Se i server di LimeWire si sono ufficialmente spenti lo scorso ottobre, è altrettanto noto che la cosiddetta Pirated Edition del client di P2P più popolare e longevo ha continuato a circolare indisturbata per la rete fornendo l’usuale interfaccia di condivisione e ricerca al netto dell’adware e dei collegamenti ai suddetti server.

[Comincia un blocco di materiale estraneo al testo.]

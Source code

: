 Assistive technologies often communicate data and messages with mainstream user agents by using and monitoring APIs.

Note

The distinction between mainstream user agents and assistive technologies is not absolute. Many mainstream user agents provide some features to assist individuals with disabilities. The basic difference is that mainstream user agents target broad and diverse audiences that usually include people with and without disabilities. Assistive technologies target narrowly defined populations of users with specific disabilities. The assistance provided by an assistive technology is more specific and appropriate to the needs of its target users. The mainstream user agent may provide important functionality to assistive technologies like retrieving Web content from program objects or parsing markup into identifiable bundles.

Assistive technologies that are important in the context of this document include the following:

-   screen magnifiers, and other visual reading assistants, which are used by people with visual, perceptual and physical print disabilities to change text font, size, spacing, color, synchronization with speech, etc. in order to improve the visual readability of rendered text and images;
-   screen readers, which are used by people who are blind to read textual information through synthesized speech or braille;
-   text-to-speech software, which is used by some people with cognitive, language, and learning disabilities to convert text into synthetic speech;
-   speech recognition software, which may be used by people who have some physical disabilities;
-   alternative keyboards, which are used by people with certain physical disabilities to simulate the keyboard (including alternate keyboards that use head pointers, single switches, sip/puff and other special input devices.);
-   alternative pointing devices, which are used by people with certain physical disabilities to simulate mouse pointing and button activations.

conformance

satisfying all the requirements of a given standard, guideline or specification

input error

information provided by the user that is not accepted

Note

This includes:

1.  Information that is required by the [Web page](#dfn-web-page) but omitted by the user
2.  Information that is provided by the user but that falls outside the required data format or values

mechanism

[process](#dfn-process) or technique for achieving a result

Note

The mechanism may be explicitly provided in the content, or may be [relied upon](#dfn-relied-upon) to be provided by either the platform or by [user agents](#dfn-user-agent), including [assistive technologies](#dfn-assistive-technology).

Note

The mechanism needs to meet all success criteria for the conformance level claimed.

Ma RIAA ha ora ottenuto l’ennesima ingiunzione anche contro i pirate di LimeWire PE , chiedendo per di più a LimeWire LLC di fornire i nomi dei potenziali responsabili della sua messa in rete.
In teoria la Pirated Edition di LimeWire non avrebbe nulla a che spartire con LimeWire LLC, tanto che quest’ultima aveva persino intentato causa a MetaPirate (vale a dire gli ignoti programmatori dietro il progetto LimeWire PE) nel tentativo di allontanare l’idea di un possibile collegamento tra i due soggetti.

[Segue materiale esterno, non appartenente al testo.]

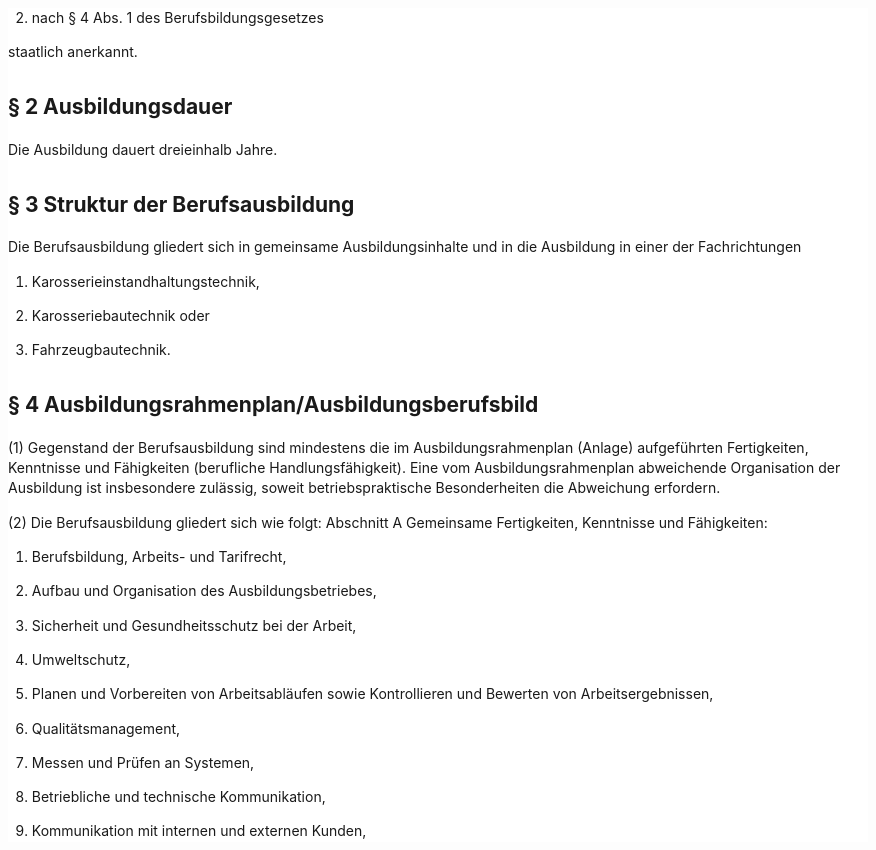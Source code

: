 
2.  nach § 4 Abs. 1 des Berufsbildungsgesetzes



staatlich anerkannt.

## § 2 Ausbildungsdauer

Die Ausbildung dauert dreieinhalb Jahre.

## § 3 Struktur der Berufsausbildung

Die Berufsausbildung gliedert sich in gemeinsame Ausbildungsinhalte
und in die Ausbildung in einer der Fachrichtungen

1.  Karosserieinstandhaltungstechnik,


2.  Karosseriebautechnik oder


3.  Fahrzeugbautechnik.

## § 4 Ausbildungsrahmenplan/Ausbildungsberufsbild

(1) Gegenstand der Berufsausbildung sind mindestens die im
Ausbildungsrahmenplan (Anlage) aufgeführten Fertigkeiten, Kenntnisse
und Fähigkeiten (berufliche Handlungsfähigkeit). Eine vom
Ausbildungsrahmenplan abweichende Organisation der Ausbildung ist
insbesondere zulässig, soweit betriebspraktische Besonderheiten die
Abweichung erfordern.

(2) Die Berufsausbildung gliedert sich wie folgt:
Abschnitt A
Gemeinsame Fertigkeiten, Kenntnisse und Fähigkeiten:

1.  Berufsbildung, Arbeits- und Tarifrecht,


2.  Aufbau und Organisation des Ausbildungsbetriebes,


3.  Sicherheit und Gesundheitsschutz bei der Arbeit,


4.  Umweltschutz,


5.  Planen und Vorbereiten von Arbeitsabläufen sowie Kontrollieren und
    Bewerten von Arbeitsergebnissen,


6.  Qualitätsmanagement,


7.  Messen und Prüfen an Systemen,


8.  Betriebliche und technische Kommunikation,


9.  Kommunikation mit internen und externen Kunden,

Ma a RIAA questo non basta, perché a suo dire “gli imputati (cioè LimeWire LLC, ndr) hanno dimostrato senza dubbio di non volere o non poter fare quello che l’ingiunzione comanda loro”, vale a dire far cessare urbi et orbi la circolazione del codice open source di LimeWire in qualunque forma possibile.

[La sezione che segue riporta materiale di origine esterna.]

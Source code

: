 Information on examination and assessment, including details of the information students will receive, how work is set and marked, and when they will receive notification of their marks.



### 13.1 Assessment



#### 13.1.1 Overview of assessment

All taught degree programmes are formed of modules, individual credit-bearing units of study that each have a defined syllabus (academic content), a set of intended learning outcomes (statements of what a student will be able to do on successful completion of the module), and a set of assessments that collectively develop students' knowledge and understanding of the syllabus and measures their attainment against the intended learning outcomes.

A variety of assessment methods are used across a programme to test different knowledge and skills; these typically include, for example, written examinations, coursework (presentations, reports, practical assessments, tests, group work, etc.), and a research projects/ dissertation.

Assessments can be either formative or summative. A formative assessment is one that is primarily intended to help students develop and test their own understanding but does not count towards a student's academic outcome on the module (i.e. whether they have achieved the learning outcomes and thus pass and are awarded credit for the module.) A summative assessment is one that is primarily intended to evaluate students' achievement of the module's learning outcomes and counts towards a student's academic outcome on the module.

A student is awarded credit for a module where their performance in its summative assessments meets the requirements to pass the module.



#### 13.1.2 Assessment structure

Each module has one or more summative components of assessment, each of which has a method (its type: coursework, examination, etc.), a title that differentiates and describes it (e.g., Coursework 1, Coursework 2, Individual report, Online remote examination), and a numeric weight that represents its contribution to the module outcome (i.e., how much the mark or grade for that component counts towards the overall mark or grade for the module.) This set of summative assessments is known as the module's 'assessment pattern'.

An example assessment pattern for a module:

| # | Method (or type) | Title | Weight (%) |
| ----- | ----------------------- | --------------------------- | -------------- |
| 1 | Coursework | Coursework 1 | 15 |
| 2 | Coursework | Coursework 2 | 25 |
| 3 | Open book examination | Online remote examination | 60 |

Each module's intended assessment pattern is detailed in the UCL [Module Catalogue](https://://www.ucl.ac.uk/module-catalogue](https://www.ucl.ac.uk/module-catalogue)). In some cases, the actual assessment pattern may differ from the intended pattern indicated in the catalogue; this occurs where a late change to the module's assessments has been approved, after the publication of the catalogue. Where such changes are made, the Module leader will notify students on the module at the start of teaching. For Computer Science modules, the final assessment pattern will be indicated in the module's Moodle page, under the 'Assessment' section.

RIAA è tornata dunque all’attacco chiedendo e ottenendo la chiusura del sito di MetaPirate, da cui era possibile scaricare la Pirated Edition di LimeWire, fatto che MetaPirate non sarà in grado di contestare a meno di rivelare la propria identità.
L’organizzazione delle major del disco appare fortemente determinata ad andare in fondo alla faccenda e smascherare quello che dipinge come un vero e proprio inganno , e nel tentativo di fare piena luce sullo “strano caso di LimeWire PE” ha chiesto (e ancora ottenuto) alla corte di poter accedere alla documentazione sugli impiegati “presenti e passati” di LimeWire LLC che avrebbero potuto modificare il codice del software per creare la versione pirata.
Il fuoco delle polemiche intorno a LimeWire non accenna a placarsi, e nuova benzina viene gettata dalle dichiarazioni dell’avvocato penalista dell’Arizona David Michael Cantor: stando a quanto sostiene il legale, la chiusura del network di LimeWire sarebbe un bene perché il client software avrebbe invogliato gli utenti a condividere “involontariamente” contenuti pedopornografici.